Governo disponível para negociar com trabalhadores da TAP se desconvocarem a greve (act.)

O Governo avançou para a requisição civil para interromper os quatro dias de greve agendados pelos trabalhadores da TAP, mas diz estar disponível para negociar se os trabalhadores desconvocarem a greve.
Governo disponível para negociar com trabalhadores da TAP se desconvocarem a greve (act.)
Bruno Simão/Negócios
Ana Torres Pereira 18 de dezembro de 2014 às 13:54

O ministro da Economia, António Pires de Lima, admitiu voltar à negociação com os trabalhadores da TAP, caso estes aceitem desconvocar os quatro dias de greve.

 

As palavras de Pires de Lima foram proferidas na conferência de imprensa que se seguiu à reunião do Conselho de Ministros, onde o Executivo decidiu avançar com a requisição civil para travar os quatro dias de greve, agendados para o final do ano.
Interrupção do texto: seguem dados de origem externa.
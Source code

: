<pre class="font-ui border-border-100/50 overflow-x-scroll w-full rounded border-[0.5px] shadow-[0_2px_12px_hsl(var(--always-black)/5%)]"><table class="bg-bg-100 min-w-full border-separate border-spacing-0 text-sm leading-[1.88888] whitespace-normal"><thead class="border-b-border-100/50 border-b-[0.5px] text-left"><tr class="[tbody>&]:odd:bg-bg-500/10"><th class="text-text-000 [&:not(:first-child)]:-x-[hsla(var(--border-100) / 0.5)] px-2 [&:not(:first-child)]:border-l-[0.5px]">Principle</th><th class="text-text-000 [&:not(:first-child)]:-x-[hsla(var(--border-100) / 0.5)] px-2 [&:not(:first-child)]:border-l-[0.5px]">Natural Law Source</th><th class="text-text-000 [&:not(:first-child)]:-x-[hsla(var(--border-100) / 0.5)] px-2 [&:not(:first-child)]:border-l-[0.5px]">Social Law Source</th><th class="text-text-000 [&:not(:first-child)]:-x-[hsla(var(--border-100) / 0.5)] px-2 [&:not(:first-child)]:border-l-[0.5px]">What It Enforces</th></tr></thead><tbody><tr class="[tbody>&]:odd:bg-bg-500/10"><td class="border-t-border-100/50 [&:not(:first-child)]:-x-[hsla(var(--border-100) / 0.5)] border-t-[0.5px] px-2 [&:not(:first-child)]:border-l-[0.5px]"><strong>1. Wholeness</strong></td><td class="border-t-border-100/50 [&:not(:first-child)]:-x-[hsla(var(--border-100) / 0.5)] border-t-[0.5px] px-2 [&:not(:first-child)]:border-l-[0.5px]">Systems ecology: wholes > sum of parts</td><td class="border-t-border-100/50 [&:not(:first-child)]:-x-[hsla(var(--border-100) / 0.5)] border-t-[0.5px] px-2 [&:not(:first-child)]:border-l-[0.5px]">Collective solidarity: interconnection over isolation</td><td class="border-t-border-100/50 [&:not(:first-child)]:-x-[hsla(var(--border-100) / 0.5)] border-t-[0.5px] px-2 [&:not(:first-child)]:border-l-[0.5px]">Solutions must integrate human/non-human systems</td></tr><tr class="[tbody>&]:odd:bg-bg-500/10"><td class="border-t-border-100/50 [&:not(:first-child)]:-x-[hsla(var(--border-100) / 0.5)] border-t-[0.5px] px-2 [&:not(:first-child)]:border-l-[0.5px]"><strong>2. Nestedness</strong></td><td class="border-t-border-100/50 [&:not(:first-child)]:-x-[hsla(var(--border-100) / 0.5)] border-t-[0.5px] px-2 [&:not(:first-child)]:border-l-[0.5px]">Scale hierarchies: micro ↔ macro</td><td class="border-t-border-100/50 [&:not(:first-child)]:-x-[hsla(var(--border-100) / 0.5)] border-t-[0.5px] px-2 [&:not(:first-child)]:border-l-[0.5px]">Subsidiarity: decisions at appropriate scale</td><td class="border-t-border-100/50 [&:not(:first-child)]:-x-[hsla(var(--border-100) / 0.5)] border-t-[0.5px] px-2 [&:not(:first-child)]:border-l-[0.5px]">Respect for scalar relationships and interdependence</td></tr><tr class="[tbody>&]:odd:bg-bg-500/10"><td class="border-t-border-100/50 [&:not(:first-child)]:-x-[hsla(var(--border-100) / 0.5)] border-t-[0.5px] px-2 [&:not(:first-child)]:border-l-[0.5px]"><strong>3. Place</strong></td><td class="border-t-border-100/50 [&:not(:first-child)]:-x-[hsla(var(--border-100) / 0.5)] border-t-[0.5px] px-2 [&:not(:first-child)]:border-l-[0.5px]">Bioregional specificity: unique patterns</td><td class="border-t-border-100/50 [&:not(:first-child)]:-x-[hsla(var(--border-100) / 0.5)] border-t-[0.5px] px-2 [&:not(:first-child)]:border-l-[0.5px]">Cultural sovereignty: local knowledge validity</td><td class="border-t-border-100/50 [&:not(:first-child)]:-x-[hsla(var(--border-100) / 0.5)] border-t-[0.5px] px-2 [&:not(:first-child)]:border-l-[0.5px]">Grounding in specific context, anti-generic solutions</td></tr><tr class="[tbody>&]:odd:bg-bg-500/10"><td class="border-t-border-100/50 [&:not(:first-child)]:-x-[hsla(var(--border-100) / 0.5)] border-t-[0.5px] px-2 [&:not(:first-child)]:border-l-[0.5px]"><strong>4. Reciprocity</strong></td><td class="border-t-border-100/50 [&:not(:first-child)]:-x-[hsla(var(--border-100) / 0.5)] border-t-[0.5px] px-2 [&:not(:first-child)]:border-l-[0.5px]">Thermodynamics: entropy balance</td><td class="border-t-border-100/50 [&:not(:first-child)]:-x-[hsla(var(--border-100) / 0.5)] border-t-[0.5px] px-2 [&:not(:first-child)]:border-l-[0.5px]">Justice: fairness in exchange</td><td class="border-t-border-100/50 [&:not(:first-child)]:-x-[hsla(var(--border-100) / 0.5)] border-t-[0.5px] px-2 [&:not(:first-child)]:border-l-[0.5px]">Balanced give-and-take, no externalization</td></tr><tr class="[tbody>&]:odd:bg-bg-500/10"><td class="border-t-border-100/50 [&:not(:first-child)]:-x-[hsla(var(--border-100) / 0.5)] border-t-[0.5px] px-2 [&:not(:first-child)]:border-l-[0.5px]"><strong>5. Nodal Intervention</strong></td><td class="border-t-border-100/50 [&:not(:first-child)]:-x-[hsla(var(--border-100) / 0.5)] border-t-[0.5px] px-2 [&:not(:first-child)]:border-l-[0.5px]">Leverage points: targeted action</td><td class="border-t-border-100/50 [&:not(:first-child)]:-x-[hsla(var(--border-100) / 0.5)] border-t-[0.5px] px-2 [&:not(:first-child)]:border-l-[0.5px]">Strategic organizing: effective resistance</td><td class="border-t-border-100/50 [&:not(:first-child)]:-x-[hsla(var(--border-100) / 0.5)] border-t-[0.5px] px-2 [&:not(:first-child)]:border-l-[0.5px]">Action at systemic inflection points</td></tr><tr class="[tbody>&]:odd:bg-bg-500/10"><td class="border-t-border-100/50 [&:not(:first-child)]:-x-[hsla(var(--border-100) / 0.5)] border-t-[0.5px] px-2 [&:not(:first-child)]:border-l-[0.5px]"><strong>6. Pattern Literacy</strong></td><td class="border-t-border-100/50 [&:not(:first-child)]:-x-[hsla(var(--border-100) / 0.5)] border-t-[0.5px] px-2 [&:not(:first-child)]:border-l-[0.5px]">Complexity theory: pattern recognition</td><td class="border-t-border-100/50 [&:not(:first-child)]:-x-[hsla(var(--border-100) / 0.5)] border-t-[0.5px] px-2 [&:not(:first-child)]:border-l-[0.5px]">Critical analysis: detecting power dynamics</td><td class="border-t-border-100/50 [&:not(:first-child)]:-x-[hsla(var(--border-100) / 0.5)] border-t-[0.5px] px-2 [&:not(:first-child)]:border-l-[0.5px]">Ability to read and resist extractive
António Pires de Lima, ministro da Economia, sublinhou que está confiante na "bondade desta medida" e que "esta requisição será respeitada", mas também vai dizendo que o Executivo tomará todas as medidas necessárias para evitar esta greve.

 

António Pires de Lima defendeu que o Governo sempre teve abertura para negociar com os sindicatos, no entanto a exigência feita pelos mesmos, ou seja, a suspensão da privatização é algo ""totalmente inaceitável".

 

"Este governo mantém o espírito de abertura em relação aos sindicatos", disse o ministro da Economia, acrescentando, "se os sindicatos modificarem a sua posição e se desconvocarem a greve, mantemos a disponibilidade para os receber, criar um grupo de trabalho".

 

No final do conselho de ministros, Piers de Lima manifestou o desejo de que "os sindicatos possam reconsiderar", no entanto disse esperar que a "requisição seja exemplarmente cumprida".

 

Quanto às acusações da CGTP e UGT relativas à ilegalidade da requisição civil, o ministro da Economia disse que esta estava a ser realizada "ao abrigo 637º de 20 de Novembro de 1974", recordando que o Governo tem o percedente da requisição realizada  a 9 de Agosto de 1997. "Perante uma situação menos excepcional que era um período de Verão e não Natal, foi decretada a requisição civil e foi considerada valida pelo Supremo Tribunal Administrativo".

 

"Estamos muito confiantes com a bondade desta medida", disse Pires de Lima, concluíndo: "estamos preparados para fazer prevalecer o interesse público, o interesse dos portugueses".